コーポレートガバナンスは、「企業統治」と訳されますが、私の元上司の松田千恵子氏は、著書「これならわかる コーポレートガバナンスの教科書」でこう説明しています。コーポレートガバナンスとは、「社長の暴走と逃走を防ぐ仕組み」である。
この「社長の暴走と逃走を防ぐ仕組み」が日本企業には十分に確立されていないことが、問題とされてきました。2020年12月5日付の日経新聞によれば、金融庁と東京証券取引所が2021年春に改訂する企業統治指針(コーポレートガバナンス・コード)の概要が発表されました。
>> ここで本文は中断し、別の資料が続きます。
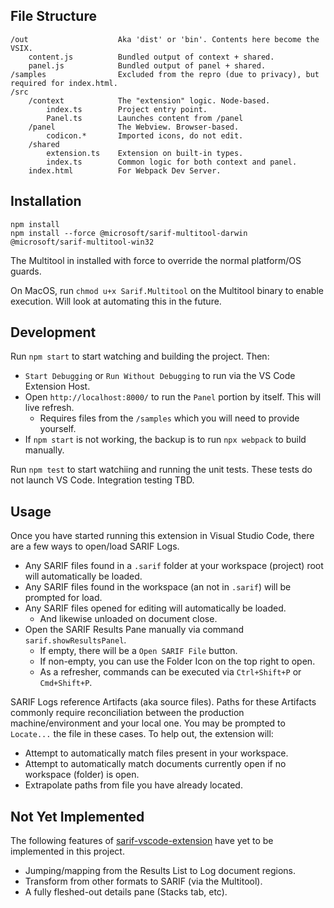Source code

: ## File Structure

```
/out                    Aka 'dist' or 'bin'. Contents here become the VSIX.
    content.js          Bundled output of context + shared.
    panel.js            Bundled output of panel + shared.
/samples                Excluded from the repro (due to privacy), but required for index.html.
/src
    /context            The "extension" logic. Node-based.
        index.ts        Project entry point.
        Panel.ts        Launches content from /panel
    /panel              The Webview. Browser-based.
        codicon.*       Imported icons, do not edit.
    /shared
        extension.ts    Extension on built-in types.
        index.ts        Common logic for both context and panel.
    index.html          For Webpack Dev Server.
```

## Installation
```
npm install
npm install --force @microsoft/sarif-multitool-darwin @microsoft/sarif-multitool-win32
```
The Multitool in installed with force to override the normal platform/OS guards.

On MacOS, run `chmod u+x Sarif.Multitool` on the Multitool binary to enable execution. Will look at automating this in the future.

## Development

Run `npm start` to start watching and building the project. Then:
* `Start Debugging` or `Run Without Debugging` to run via the VS Code Extension Host.
* Open `http://localhost:8000/` to run the `Panel` portion by itself. This will live refresh.
  * Requires files from the `/samples` which you will need to provide yourself.
* If `npm start` is not working, the backup is to run `npx webpack` to build manually.

Run `npm test` to start watchiing and running the unit tests. These tests do not launch VS Code. Integration testing TBD.

## Usage

Once you have started running this extension in Visual Studio Code, there are a few ways to open/load SARIF Logs.
* Any SARIF files found in a `.sarif` folder at your workspace (project) root will automatically be loaded.
* Any SARIF files found in the workspace (an not in `.sarif`) will be prompted for load.
* Any SARIF files opened for editing will automatically be loaded.
  * And likewise unloaded on document close.
* Open the SARIF Results Pane manually via command `sarif.showResultsPanel`.
  * If empty, there will be a `Open SARIF File` button.
  * If non-empty, you can use the Folder Icon on the top right to open.
  * As a refresher, commands can be executed via `Ctrl+Shift+P` or `Cmd+Shift+P`.

SARIF Logs reference Artifacts (aka source files). Paths for these Artifacts commonly require reconciliation between the production machine/environment and your local one. You may be prompted to `Locate...` the file in these cases. To help out, the extension will:
* Attempt to automatically match files present in your workspace.
* Attempt to automatically match documents currently open if no workspace (folder) is open.
* Extrapolate paths from file you have already located.

## Not Yet Implemented

The following features of [sarif-vscode-extension](https://github.com/microsoft/sarif-vscode-extension) have yet to be implemented in this project.
* Jumping/mapping from the Results List to Log document regions.
* Transform from other formats to SARIF (via the Multitool).
* A fully fleshed-out details pane (Stacks tab, etc).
・取締役の3分の1以上を社外の独立人材に。必要と考える場合は過半数に
・取締役のスキル一覧表「スキルマトリックス」の導入
・CEO候補者のリスト作成などで指名委員会の選解任機能向上
・女性や外国人、中途採用者の登用で数値目標の策定と達成状況の公表
見直しの柱は取締役会の機能強化です。取締役というとどんなイメージをお持ちでしょうか。役員とかエライ人みたいなイメージだと思います。取締役というのは、本来は社長を取り締まるのがその役目です。日本ではどうでしょうか。むしろ、取り締まられ役でしょう。なぜならば、社長の部下なのですから。
日本の場合、業務を執行する人とそれを監督する人(取締役)が明確になっていません。CEO(Chief Executive Officer)は最高経営責任者と訳されますがOfficer(執行者)です。これに対して、取締役はDirector(監督者)と明確に分かれています。
アメリカ企業の場合、ガバナンスがきっちりしているかはともかく、少なくとも取締役会の半数以上が社外取締役という決まりになっています。日本の場合、取締役会の議長も社長という企業も多く、社長の暴走と逃走を防ぎきれないのです。
企業統治指針は法的な強制力はありません。ただ、従わない場合は理由の説明が必要となります。投資家への説明責任が重い上場企業にとっては実質的な拘束力を持つと言えます。菅義偉首相は10月の所信表明演説で「コーポレートガバナンス改革は企業の価値を高める鍵となる」と述べてましたが、果たしてどうなることでしょうか。